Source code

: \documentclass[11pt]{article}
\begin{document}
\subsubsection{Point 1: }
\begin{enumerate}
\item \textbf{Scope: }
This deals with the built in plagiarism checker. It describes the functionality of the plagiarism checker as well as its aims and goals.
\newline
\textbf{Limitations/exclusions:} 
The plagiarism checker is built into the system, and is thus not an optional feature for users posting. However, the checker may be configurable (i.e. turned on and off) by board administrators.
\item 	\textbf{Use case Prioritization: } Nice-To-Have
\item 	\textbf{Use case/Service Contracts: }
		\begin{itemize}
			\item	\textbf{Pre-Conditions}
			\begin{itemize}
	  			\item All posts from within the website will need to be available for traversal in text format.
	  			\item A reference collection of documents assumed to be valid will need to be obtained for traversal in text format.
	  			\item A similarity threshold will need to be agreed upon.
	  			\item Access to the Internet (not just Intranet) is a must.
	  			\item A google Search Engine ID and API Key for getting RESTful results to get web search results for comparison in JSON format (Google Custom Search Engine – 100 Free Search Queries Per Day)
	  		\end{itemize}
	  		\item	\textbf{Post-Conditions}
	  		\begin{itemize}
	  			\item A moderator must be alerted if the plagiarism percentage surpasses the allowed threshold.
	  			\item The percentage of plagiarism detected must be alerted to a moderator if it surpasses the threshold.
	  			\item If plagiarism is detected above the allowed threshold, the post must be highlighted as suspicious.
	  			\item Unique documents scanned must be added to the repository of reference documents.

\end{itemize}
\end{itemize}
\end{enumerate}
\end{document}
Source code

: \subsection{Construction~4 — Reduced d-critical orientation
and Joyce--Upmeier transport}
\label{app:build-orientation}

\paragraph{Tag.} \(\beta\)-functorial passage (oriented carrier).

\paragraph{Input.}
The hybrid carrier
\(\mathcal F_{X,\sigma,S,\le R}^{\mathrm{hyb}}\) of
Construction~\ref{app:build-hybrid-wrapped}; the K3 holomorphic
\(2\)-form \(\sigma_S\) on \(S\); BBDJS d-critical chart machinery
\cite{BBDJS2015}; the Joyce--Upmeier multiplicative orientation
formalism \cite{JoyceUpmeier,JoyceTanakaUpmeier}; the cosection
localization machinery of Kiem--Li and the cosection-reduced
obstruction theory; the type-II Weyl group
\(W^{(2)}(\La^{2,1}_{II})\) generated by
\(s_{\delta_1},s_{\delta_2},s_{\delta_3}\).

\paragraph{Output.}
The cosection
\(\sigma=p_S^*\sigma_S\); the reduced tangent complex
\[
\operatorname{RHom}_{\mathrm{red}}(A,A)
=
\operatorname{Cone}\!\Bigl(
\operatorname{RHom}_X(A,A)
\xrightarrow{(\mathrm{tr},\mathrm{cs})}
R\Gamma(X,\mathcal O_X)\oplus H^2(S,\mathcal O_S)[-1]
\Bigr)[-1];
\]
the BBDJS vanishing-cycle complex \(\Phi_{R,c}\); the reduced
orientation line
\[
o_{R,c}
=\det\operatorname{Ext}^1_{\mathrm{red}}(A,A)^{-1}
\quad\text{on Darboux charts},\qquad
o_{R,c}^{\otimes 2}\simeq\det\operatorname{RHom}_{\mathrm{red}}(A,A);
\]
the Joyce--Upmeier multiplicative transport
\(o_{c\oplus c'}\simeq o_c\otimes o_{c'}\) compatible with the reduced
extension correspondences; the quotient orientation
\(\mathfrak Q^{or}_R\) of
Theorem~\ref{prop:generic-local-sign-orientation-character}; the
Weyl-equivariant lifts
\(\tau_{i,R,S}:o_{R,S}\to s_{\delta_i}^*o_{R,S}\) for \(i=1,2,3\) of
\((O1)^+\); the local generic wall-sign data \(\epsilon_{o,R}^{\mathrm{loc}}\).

::::::

» EXERCISE OBJECTIVE: Reproduce all lines from the records above that include the word "hybrid".

» RESPONSE:
The hybrid carrier
Construction~\ref{app:build-hybrid-wrapped}; the K3 holomorphic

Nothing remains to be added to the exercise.